Return all of the entries below exactly as they are given.

> _EXERCISE DATA_:
*** Block opens ***
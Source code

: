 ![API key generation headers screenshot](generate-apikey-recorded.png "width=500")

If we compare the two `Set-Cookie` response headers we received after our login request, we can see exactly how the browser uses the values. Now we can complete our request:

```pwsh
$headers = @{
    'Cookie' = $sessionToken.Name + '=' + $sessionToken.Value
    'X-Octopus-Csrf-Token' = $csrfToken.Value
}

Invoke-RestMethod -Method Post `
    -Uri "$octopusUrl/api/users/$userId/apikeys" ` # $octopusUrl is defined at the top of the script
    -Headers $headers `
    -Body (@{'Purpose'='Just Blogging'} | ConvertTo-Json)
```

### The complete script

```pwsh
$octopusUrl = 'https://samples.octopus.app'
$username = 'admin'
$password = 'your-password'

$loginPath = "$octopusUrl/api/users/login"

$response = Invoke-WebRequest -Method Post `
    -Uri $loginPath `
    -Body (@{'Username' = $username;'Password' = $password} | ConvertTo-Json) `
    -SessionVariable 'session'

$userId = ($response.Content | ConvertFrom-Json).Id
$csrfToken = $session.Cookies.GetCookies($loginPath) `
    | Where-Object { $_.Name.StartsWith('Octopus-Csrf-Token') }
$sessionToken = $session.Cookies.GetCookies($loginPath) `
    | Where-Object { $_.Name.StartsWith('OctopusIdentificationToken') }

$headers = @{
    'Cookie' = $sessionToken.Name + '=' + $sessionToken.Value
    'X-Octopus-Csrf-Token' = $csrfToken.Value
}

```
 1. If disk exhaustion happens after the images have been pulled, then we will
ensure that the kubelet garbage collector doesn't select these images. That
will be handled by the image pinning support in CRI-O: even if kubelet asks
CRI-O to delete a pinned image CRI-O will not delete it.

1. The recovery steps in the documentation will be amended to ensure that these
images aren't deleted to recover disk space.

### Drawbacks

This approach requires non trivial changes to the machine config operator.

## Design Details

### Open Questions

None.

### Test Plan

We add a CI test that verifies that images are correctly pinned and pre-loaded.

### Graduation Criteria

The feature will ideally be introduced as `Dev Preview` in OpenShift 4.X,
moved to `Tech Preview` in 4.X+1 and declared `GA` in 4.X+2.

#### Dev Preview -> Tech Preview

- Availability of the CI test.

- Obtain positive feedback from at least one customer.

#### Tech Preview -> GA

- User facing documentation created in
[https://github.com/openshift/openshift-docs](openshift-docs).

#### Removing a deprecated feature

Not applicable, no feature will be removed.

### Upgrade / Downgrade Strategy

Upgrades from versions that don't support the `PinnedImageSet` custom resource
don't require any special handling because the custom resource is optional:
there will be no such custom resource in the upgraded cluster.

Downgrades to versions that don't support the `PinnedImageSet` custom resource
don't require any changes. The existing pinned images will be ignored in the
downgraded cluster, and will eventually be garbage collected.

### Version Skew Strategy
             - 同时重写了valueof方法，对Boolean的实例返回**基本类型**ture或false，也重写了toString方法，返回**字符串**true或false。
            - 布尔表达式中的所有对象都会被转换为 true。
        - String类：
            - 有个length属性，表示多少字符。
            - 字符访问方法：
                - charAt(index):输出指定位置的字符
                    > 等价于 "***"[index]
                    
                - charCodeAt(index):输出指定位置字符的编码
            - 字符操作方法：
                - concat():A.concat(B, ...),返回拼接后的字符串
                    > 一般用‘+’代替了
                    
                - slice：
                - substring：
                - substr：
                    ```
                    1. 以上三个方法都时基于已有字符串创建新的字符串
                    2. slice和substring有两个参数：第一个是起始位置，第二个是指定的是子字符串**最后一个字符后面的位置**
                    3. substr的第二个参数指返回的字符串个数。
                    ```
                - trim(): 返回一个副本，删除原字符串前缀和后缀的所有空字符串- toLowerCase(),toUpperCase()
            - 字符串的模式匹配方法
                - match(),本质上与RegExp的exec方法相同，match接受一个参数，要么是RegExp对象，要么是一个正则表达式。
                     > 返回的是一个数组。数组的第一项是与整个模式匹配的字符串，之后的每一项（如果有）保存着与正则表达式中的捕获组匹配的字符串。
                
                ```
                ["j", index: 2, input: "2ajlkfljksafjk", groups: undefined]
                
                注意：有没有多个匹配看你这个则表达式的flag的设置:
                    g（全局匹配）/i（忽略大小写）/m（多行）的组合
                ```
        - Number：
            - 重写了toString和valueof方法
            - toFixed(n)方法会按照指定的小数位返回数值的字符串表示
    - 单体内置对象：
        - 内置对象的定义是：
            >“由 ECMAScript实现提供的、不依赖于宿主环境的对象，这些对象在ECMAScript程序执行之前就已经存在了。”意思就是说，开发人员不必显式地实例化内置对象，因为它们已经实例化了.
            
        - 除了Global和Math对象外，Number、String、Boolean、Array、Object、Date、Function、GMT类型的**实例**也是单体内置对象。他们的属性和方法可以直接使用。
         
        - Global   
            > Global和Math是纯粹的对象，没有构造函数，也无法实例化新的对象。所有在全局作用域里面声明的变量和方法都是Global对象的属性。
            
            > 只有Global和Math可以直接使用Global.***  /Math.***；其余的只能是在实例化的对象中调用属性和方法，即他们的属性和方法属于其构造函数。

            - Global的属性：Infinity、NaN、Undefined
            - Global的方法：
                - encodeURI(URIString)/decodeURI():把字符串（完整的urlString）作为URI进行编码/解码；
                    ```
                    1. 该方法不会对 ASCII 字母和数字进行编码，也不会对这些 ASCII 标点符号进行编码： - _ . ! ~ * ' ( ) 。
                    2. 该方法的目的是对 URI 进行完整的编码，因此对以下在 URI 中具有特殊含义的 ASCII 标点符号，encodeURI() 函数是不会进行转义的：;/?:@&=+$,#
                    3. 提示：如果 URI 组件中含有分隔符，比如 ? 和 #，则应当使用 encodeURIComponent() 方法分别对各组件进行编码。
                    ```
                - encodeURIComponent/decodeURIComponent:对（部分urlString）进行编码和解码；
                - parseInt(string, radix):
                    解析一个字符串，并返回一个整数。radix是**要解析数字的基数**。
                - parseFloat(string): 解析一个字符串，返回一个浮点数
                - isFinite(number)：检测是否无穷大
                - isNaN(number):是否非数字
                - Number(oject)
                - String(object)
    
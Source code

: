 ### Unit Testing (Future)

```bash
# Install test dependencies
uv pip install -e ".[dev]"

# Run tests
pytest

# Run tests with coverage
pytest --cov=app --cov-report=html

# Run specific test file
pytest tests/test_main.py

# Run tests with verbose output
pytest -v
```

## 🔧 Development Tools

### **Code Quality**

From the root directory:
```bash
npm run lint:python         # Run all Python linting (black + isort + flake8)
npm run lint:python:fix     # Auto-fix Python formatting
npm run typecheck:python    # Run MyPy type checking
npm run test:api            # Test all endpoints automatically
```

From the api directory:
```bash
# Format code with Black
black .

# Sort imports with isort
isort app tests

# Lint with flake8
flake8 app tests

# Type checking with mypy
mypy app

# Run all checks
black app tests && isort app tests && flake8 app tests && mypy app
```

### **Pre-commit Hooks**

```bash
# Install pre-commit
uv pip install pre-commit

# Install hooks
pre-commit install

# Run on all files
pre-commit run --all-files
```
*** Block closes ***
> _EXPECTED ANSWER_:
Source code

: ![API key generation headers screenshot](generate-apikey-recorded.png "width=500")

If we compare the two `Set-Cookie` response headers we received after our login request, we can see exactly how the browser uses the values. Now we can complete our request:

```pwsh
$headers = @{
    'Cookie' = $sessionToken.Name + '=' + $sessionToken.Value
    'X-Octopus-Csrf-Token' = $csrfToken.Value
}

Invoke-RestMethod -Method Post `
    -Uri "$octopusUrl/api/users/$userId/apikeys" ` # $octopusUrl is defined at the top of the script
    -Headers $headers `
    -Body (@{'Purpose'='Just Blogging'} | ConvertTo-Json)
```

### The complete script

```pwsh
$octopusUrl = 'https://samples.octopus.app'
$username = 'admin'
$password = 'your-password'

$loginPath = "$octopusUrl/api/users/login"

$response = Invoke-WebRequest -Method Post `
    -Uri $loginPath `
    -Body (@{'Username' = $username;'Password' = $password} | ConvertTo-Json) `
    -SessionVariable 'session'

$userId = ($response.Content | ConvertFrom-Json).Id
$csrfToken = $session.Cookies.GetCookies($loginPath) `
    | Where-Object { $_.Name.StartsWith('Octopus-Csrf-Token') }
$sessionToken = $session.Cookies.GetCookies($loginPath) `
    | Where-Object { $_.Name.StartsWith('OctopusIdentificationToken') }

$headers = @{
    'Cookie' = $sessionToken.Name + '=' + $sessionToken.Value
    'X-Octopus-Csrf-Token' = $csrfToken.Value
}

```
 1. If disk exhaustion happens after the images have been pulled, then we will
ensure that the kubelet garbage collector doesn't select these images. That
will be handled by the image pinning support in CRI-O: even if kubelet asks
CRI-O to delete a pinned image CRI-O will not delete it.

1. The recovery steps in the documentation will be amended to ensure that these
images aren't deleted to recover disk space.

### Drawbacks

This approach requires non trivial changes to the machine config operator.

## Design Details

### Open Questions

None.

### Test Plan

We add a CI test that verifies that images are correctly pinned and pre-loaded.

### Graduation Criteria

The feature will ideally be introduced as `Dev Preview` in OpenShift 4.X,
moved to `Tech Preview` in 4.X+1 and declared `GA` in 4.X+2.

#### Dev Preview -> Tech Preview

- Availability of the CI test.

- Obtain positive feedback from at least one customer.

#### Tech Preview -> GA

- User facing documentation created in
[https://github.com/openshift/openshift-docs](openshift-docs).

#### Removing a deprecated feature

Not applicable, no feature will be removed.

### Upgrade / Downgrade Strategy

Upgrades from versions that don't support the `PinnedImageSet` custom resource
don't require any special handling because the custom resource is optional:
there will be no such custom resource in the upgraded cluster.

Downgrades to versions that don't support the `PinnedImageSet` custom resource
don't require any changes. The existing pinned images will be ignored in the
downgraded cluster, and will eventually be garbage collected.

### Version Skew Strategy
             - 同时重写了valueof方法，对Boolean的实例返回**基本类型**ture或false，也重写了toString方法，返回**字符串**true或false。
            - 布尔表达式中的所有对象都会被转换为 true。
        - String类：
            - 有个length属性，表示多少字符。
            - 字符访问方法：
                - charAt(index):输出指定位置的字符
                    > 等价于 "***"[index]
                    
                - charCodeAt(index):输出指定位置字符的编码
            - 字符操作方法：
                - concat():A.concat(B, ...),返回拼接后的字符串
                    > 一般用‘+’代替了
                    
                - slice：
                - substring：
                - substr：
                    ```
                    1. 以上三个方法都时基于已有字符串创建新的字符串
                    2. slice和substring有两个参数：第一个是起始位置，第二个是指定的是子字符串**最后一个字符后面的位置**
                    3. substr的第二个参数指返回的字符串个数。
                    ```
                - trim(): 返回一个副本，删除原字符串前缀和后缀的所有空字符串- toLowerCase(),toUpperCase()
            - 字符串的模式匹配方法
                - match(),本质上与RegExp的exec方法相同，match接受一个参数，要么是RegExp对象，要么是一个正则表达式。
                     > 返回的是一个数组。数组的第一项是与整个模式匹配的字符串，之后的每一项（如果有）保存着与正则表达式中的捕获组匹配的字符串。
                
                ```
                ["j", index: 2, input: "2ajlkfljksafjk", groups: undefined]
                
                注意：有没有多个匹配看你这个则表达式的flag的设置:
                    g（全局匹配）/i（忽略大小写）/m（多行）的组合
                ```
        - Number：
            - 重写了toString和valueof方法
            - toFixed(n)方法会按照指定的小数位返回数值的字符串表示
    - 单体内置对象：
        - 内置对象的定义是：
            >“由 ECMAScript实现提供的、不依赖于宿主环境的对象，这些对象在ECMAScript程序执行之前就已经存在了。”意思就是说，开发人员不必显式地实例化内置对象，因为它们已经实例化了.
            
        - 除了Global和Math对象外，Number、String、Boolean、Array、Object、Date、Function、GMT类型的**实例**也是单体内置对象。他们的属性和方法可以直接使用。
         
        - Global   
            > Global和Math是纯粹的对象，没有构造函数，也无法实例化新的对象。所有在全局作用域里面声明的变量和方法都是Global对象的属性。
            
            > 只有Global和Math可以直接使用Global.***  /Math.***；其余的只能是在实例化的对象中调用属性和方法，即他们的属性和方法属于其构造函数。

            - Global的属性：Infinity、NaN、Undefined
            - Global的方法：
                - encodeURI(URIString)/decodeURI():把字符串（完整的urlString）作为URI进行编码/解码；
                    ```
                    1. 该方法不会对 ASCII 字母和数字进行编码，也不会对这些 ASCII 标点符号进行编码： - _ . ! ~ * ' ( ) 。
                    2. 该方法的目的是对 URI 进行完整的编码，因此对以下在 URI 中具有特殊含义的 ASCII 标点符号，encodeURI() 函数是不会进行转义的：;/?:@&=+$,#
                    3. 提示：如果 URI 组件中含有分隔符，比如 ? 和 #，则应当使用 encodeURIComponent() 方法分别对各组件进行编码。
                    ```
                - encodeURIComponent/decodeURIComponent:对（部分urlString）进行编码和解码；
                - parseInt(string, radix):
                    解析一个字符串，并返回一个整数。radix是**要解析数字的基数**。
                - parseFloat(string): 解析一个字符串，返回一个浮点数
                - isFinite(number)：检测是否无穷大
                - isNaN(number):是否非数字
                - Number(oject)
                - String(object)
    
Source code

: ### Unit Testing (Future)

```bash
# Install test dependencies
uv pip install -e ".[dev]"

# Run tests
pytest

# Run tests with coverage
pytest --cov=app --cov-report=html

# Run specific test file
pytest tests/test_main.py

# Run tests with verbose output
pytest -v
```

## 🔧 Development Tools

### **Code Quality**

From the root directory:
```bash
npm run lint:python         # Run all Python linting (black + isort + flake8)
npm run lint:python:fix     # Auto-fix Python formatting
npm run typecheck:python    # Run MyPy type checking
npm run test:api            # Test all endpoints automatically
```

From the api directory:
```bash
# Format code with Black
black .

# Sort imports with isort
isort app tests

# Lint with flake8
flake8 app tests

# Type checking with mypy
mypy app

# Run all checks
black app tests && isort app tests && flake8 app tests && mypy app
```

### **Pre-commit Hooks**

```bash
# Install pre-commit
uv pip install pre-commit

# Install hooks
pre-commit install

# Run on all files
pre-commit run --all-files
```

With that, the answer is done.